[GIVEN RECORDS Boundary: Start]
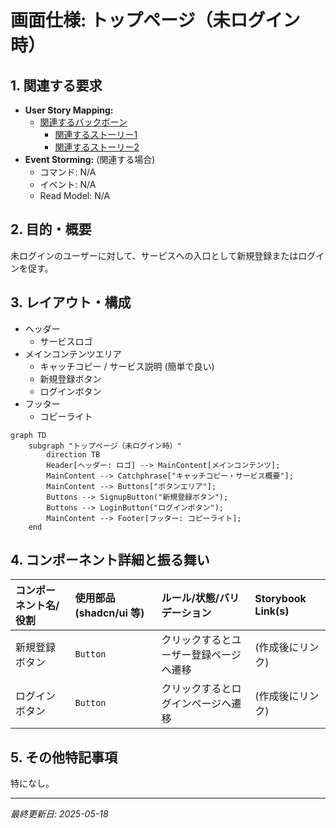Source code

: # 画面仕様: トップページ（未ログイン時）

## 1. 関連する要求

* **User Story Mapping:**
  * [関連するバックボーン](<../requirements/user_story_mapping.md#バックボーン-アカウント登録を行う>)
    * [関連するストーリー1](<../requirements/user_story_mapping.md#未ログインのユーザーはトップページから新規登録画面に遷移できる>)
    * [関連するストーリー2](<../requirements/user_story_mapping.md#未ログインのユーザーはトップページからログイン画面に遷移できる>)
* **Event Storming:** (関連する場合)
  * コマンド: N/A
  * イベント: N/A
  * Read Model: N/A

## 2. 目的・概要

未ログインのユーザーに対して、サービスへの入口として新規登録またはログインを促す。

## 3. レイアウト・構成

* ヘッダー
  * サービスロゴ
* メインコンテンツエリア
  * キャッチコピー / サービス説明 (簡単で良い)
  * 新規登録ボタン
  * ログインボタン
* フッター
  * コピーライト

```mermaid
graph TD
    subgraph "トップページ（未ログイン時）"
        direction TB
        Header[ヘッダー: ロゴ] --> MainContent[メインコンテンツ];
        MainContent --> Catchphrase["キャッチコピー・サービス概要"];
        MainContent --> Buttons["ボタンエリア"];
        Buttons --> SignupButton("新規登録ボタン");
        Buttons --> LoginButton("ログインボタン");
        MainContent --> Footer[フッター: コピーライト];
    end
```

## 4. コンポーネント詳細と振る舞い

| コンポーネント名/役割 | 使用部品 (shadcn/ui 等) | ルール/状態/バリデーション                                  | Storybook Link(s)                                |
| :---------------------- | :------------------------ | :---------------------------------------------------------- | :----------------------------------------------- |
| 新規登録ボタン          | `Button`                  | クリックするとユーザー登録ページへ遷移                        | (作成後にリンク)                                 |
| ログインボタン          | `Button`                  | クリックするとログインページへ遷移                          | (作成後にリンク)                                 |

## 5. その他特記事項

特になし。

---
*最終更新日: 2025-05-18*
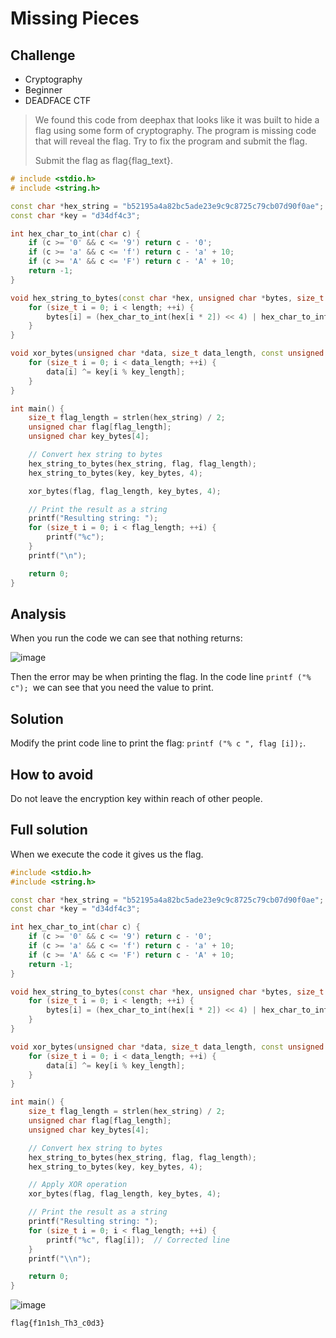 # Missing Pieces
## Challenge
- Cryptography
- Beginner
- DEADFACE CTF

>We found this code from deephax that looks like it was built to hide a flag using some form of cryptography.
>The program is missing code that will reveal the flag. Try to fix the program and submit the flag.
>
>Submit the flag as flag{flag_text}.

```c++
# include <stdio.h>
# include <string.h>

const char *hex_string = "b52195a4a82bc5ade23e9c9c8725c79cb07d90f0ae";  // The hex string for the flag
const char *key = "d34df4c3";

int hex_char_to_int(char c) {
    if (c >= '0' && c <= '9') return c - '0';
    if (c >= 'a' && c <= 'f') return c - 'a' + 10;
    if (c >= 'A' && c <= 'F') return c - 'A' + 10;
    return -1;
}

void hex_string_to_bytes(const char *hex, unsigned char *bytes, size_t length) {
    for (size_t i = 0; i < length; ++i) {
        bytes[i] = (hex_char_to_int(hex[i * 2]) << 4) | hex_char_to_int(hex[i * 2 + 1]);
    }
}

void xor_bytes(unsigned char *data, size_t data_length, const unsigned char *key, size_t key_length) {
    for (size_t i = 0; i < data_length; ++i) {
        data[i] ^= key[i % key_length];
    }
}

int main() {
    size_t flag_length = strlen(hex_string) / 2;
    unsigned char flag[flag_length];
    unsigned char key_bytes[4];

    // Convert hex string to bytes
    hex_string_to_bytes(hex_string, flag, flag_length);
    hex_string_to_bytes(key, key_bytes, 4);

    xor_bytes(flag, flag_length, key_bytes, 4);

    // Print the result as a string
    printf("Resulting string: ");
    for (size_t i = 0; i < flag_length; ++i) {
        printf("%c");
    }
    printf("\n");

    return 0;
}
```
## Analysis
When you run the code we can see that nothing returns:

![image](https://github.com/user-attachments/assets/521d13b8-7d47-4e9f-b51b-696e550188d6)

Then the error may be when printing the flag.
In the code line `printf ("% c"); `we can see that you need the value to print.

## Solution
Modify the print code line to print the flag: `printf ("% c ", flag [i]);`.

## How to avoid
Do not leave the encryption key within reach of other people.

## Full solution
When we execute the code it gives us the flag.

```c++
#include <stdio.h>
#include <string.h>

const char *hex_string = "b52195a4a82bc5ade23e9c9c8725c79cb07d90f0ae";  // The hex string for the flag
const char *key = "d34df4c3";

int hex_char_to_int(char c) {
    if (c >= '0' && c <= '9') return c - '0';
    if (c >= 'a' && c <= 'f') return c - 'a' + 10;
    if (c >= 'A' && c <= 'F') return c - 'A' + 10;
    return -1;
}

void hex_string_to_bytes(const char *hex, unsigned char *bytes, size_t length) {
    for (size_t i = 0; i < length; ++i) {
        bytes[i] = (hex_char_to_int(hex[i * 2]) << 4) | hex_char_to_int(hex[i * 2 + 1]);
    }
}

void xor_bytes(unsigned char *data, size_t data_length, const unsigned char *key, size_t key_length) {
    for (size_t i = 0; i < data_length; ++i) {
        data[i] ^= key[i % key_length];
    }
}

int main() {
    size_t flag_length = strlen(hex_string) / 2;
    unsigned char flag[flag_length];
    unsigned char key_bytes[4];

    // Convert hex string to bytes
    hex_string_to_bytes(hex_string, flag, flag_length);
    hex_string_to_bytes(key, key_bytes, 4);

    // Apply XOR operation
    xor_bytes(flag, flag_length, key_bytes, 4);

    // Print the result as a string
    printf("Resulting string: ");
    for (size_t i = 0; i < flag_length; ++i) {
        printf("%c", flag[i]);  // Corrected line
    }
    printf("\\n");

    return 0;
}
```
![image](https://github.com/user-attachments/assets/6027ab7a-e4a1-4f26-927e-553c55295892)

`flag{f1n1sh_Th3_c0d3}`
[GIVEN RECORDS Boundary: End]
PROBLEM DETAILS — Search each line of the data above for "requirements", and copy the lines where it occurs.

RESPONSE AREA —
  * [関連するバックボーン](<../requirements/user_story_mapping.md#バックボーン-アカウント登録を行う>)
    * [関連するストーリー1](<../requirements/user_story_mapping.md#未ログインのユーザーはトップページから新規登録画面に遷移できる>)
    * [関連するストーリー2](<../requirements/user_story_mapping.md#未ログインのユーザーはトップページからログイン画面に遷移できる>)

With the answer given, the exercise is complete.